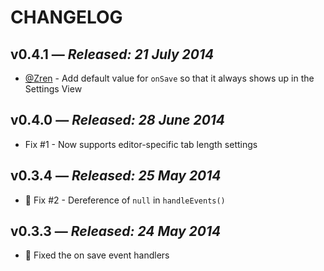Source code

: # CHANGELOG

## **v0.4.1** &mdash; *Released: 21 July 2014*

* [@Zren](https://github.com/Zren) - Add default value for `onSave` so that it always shows up in the Settings View

## **v0.4.0** &mdash; *Released: 28 June 2014*

* Fix #1 - Now supports editor-specific tab length settings

## **v0.3.4** &mdash; *Released: 25 May 2014*

* :bug: Fix #2 - Dereference of `null` in `handleEvents()`

## **v0.3.3** &mdash; *Released: 24 May 2014*

* :bug: Fixed the on save event handlers
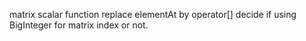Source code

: matrix
    scalar
    function
    replace elementAt by operator[]
decide if using BigInteger for matrix index or not.
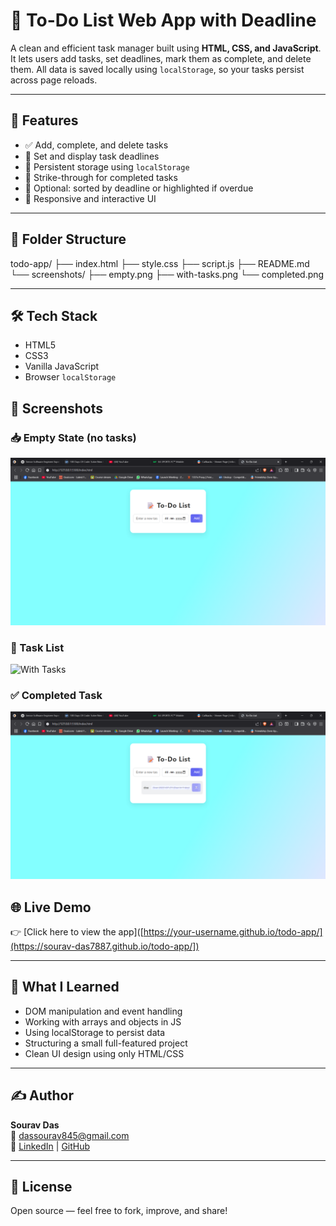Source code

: # 📝 To-Do List Web App with Deadline

A clean and efficient task manager built using **HTML, CSS, and JavaScript**. It lets users add tasks, set deadlines, mark them as complete, and delete them. All data is saved locally using `localStorage`, so your tasks persist across page reloads.

---

## 🚀 Features

- ✅ Add, complete, and delete tasks
- 📅 Set and display task deadlines
- 💾 Persistent storage using `localStorage`
- 🧠 Strike-through for completed tasks
- 📆 Optional: sorted by deadline or highlighted if overdue
- 🔄 Responsive and interactive UI

---

## 📂 Folder Structure

todo-app/
├── index.html
├── style.css
├── script.js
├── README.md
└── screenshots/
    ├── empty.png
    ├── with-tasks.png
    └── completed.png



---

## 🛠 Tech Stack

- HTML5
- CSS3
- Vanilla JavaScript
- Browser `localStorage`

## 📸 Screenshots

### 📥 Empty State (no tasks)
![Empty State](screenshots/empty.png)

### 📝 Task List
![With Tasks](screenshots/with-tasks.png)

### ✅ Completed Task
![Completed Task](screenshots/completed.png)


## 🌐 Live Demo

👉 [Click here to view the app]([https://your-username.github.io/todo-app/](https://sourav-das7887.github.io/todo-app/])  

---

## 🧠 What I Learned

- DOM manipulation and event handling
- Working with arrays and objects in JS
- Using localStorage to persist data
- Structuring a small full-featured project
- Clean UI design using only HTML/CSS

---

## ✍️ Author

**Sourav Das**  
📧 dassourav845@gmail.com  
🔗 [LinkedIn](https://www.linkedin.com/in/souravdas7887) | [GitHub](https://github.com/Sourav-Das7887)

---

## 📄 License

Open source — feel free to fork, improve, and share!
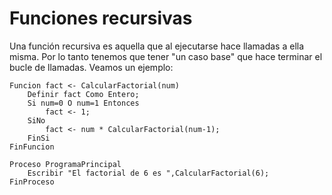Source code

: # Funciones recursivas

Una función recursiva es aquella que al ejecutarse hace llamadas a ella misma. Por lo tanto tenemos que tener "un caso base" que hace terminar el bucle de llamadas. Veamos un ejemplo:

	Funcion fact <- CalcularFactorial(num)
		Definir fact Como Entero;
		Si num=0 O num=1 Entonces
			fact <- 1;
		SiNo
			fact <- num * CalcularFactorial(num-1);
		FinSi
	FinFuncion	

	Proceso ProgramaPrincipal
		Escribir "El factorial de 6 es ",CalcularFactorial(6);
	FinProceso
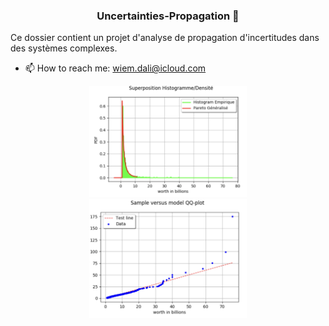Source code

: 



### <center> Uncertainties-Propagation 🎲 </center>


Ce dossier contient un projet d'analyse de propagation d'incertitudes dans des systèmes complexes.


- 📫 How to reach me: wiem.dali@icloud.com

<p align="center">
  <img src="src/histdenst.png?raw=false" width="50%" /> </center>
  <img src="src/qqplot.png?raw=false" width="50%" /> </center>
  
</p>
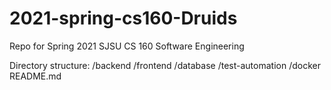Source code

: # 2021-spring-cs160-Druids
Repo for Spring 2021 SJSU CS 160 Software Engineering

Directory structure:
/backend
/frontend
/database
/test-automation
/docker
README.md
-- -- --
• [Exercise details]:
Transcribe the records above exactly, omitting every picture they contain.

• [Result for this task]:
Source code

: # CHANGELOG

## **v0.4.1** &mdash; *Released: 21 July 2014*

* [@Zren](https://github.com/Zren) - Add default value for `onSave` so that it always shows up in the Settings View

## **v0.4.0** &mdash; *Released: 28 June 2014*

* Fix #1 - Now supports editor-specific tab length settings

## **v0.3.4** &mdash; *Released: 25 May 2014*

* :bug: Fix #2 - Dereference of `null` in `handleEvents()`

## **v0.3.3** &mdash; *Released: 24 May 2014*

* :bug: Fixed the on save event handlers
Source code

: matrix
    scalar
    function
    replace elementAt by operator[]
decide if using BigInteger for matrix index or not.
Source code

: # 📝 To-Do List Web App with Deadline

A clean and efficient task manager built using **HTML, CSS, and JavaScript**. It lets users add tasks, set deadlines, mark them as complete, and delete them. All data is saved locally using `localStorage`, so your tasks persist across page reloads.

---

## 🚀 Features

- ✅ Add, complete, and delete tasks
- 📅 Set and display task deadlines
- 💾 Persistent storage using `localStorage`
- 🧠 Strike-through for completed tasks
- 📆 Optional: sorted by deadline or highlighted if overdue
- 🔄 Responsive and interactive UI

---

## 📂 Folder Structure

todo-app/
├── index.html
├── style.css
├── script.js
├── README.md
└── screenshots/
    ├── empty.png
    ├── with-tasks.png
    └── completed.png



---

## 🛠 Tech Stack

- HTML5
- CSS3
- Vanilla JavaScript
- Browser `localStorage`

## 📸 Screenshots

### 📥 Empty State (no tasks)
![Empty State](screenshots/empty.png)

### 📝 Task List
![With Tasks](screenshots/with-tasks.png)

### ✅ Completed Task
![Completed Task](screenshots/completed.png)


## 🌐 Live Demo

👉 [Click here to view the app]([https://your-username.github.io/todo-app/](https://sourav-das7887.github.io/todo-app/])  

---

## 🧠 What I Learned

- DOM manipulation and event handling
- Working with arrays and objects in JS
- Using localStorage to persist data
- Structuring a small full-featured project
- Clean UI design using only HTML/CSS

---

## ✍️ Author

**Sourav Das**  
📧 dassourav845@gmail.com  
🔗 [LinkedIn](https://www.linkedin.com/in/souravdas7887) | [GitHub](https://github.com/Sourav-Das7887)

---

## 📄 License

Open source — feel free to fork, improve, and share!
Source code

: # Funciones recursivas

Una función recursiva es aquella que al ejecutarse hace llamadas a ella misma. Por lo tanto tenemos que tener "un caso base" que hace terminar el bucle de llamadas. Veamos un ejemplo:

	Funcion fact <- CalcularFactorial(num)
		Definir fact Como Entero;
		Si num=0 O num=1 Entonces
			fact <- 1;
		SiNo
			fact <- num * CalcularFactorial(num-1);
		FinSi
	FinFuncion	

	Proceso ProgramaPrincipal
		Escribir "El factorial de 6 es ",CalcularFactorial(6);
	FinProceso
Source code

: 



### <center> Uncertainties-Propagation 🎲 </center>


Ce dossier contient un projet d'analyse de propagation d'incertitudes dans des systèmes complexes.


- 📫 How to reach me: wiem.dali@icloud.com

<p align="center">
  <img src="src/histdenst.png?raw=false" width="50%" /> </center>
  <img src="src/qqplot.png?raw=false" width="50%" /> </center>
  
</p>
Source code

: # 2021-spring-cs160-Druids
Repo for Spring 2021 SJSU CS 160 Software Engineering

Directory structure:
/backend
/frontend
/database
/test-automation
/docker
README.md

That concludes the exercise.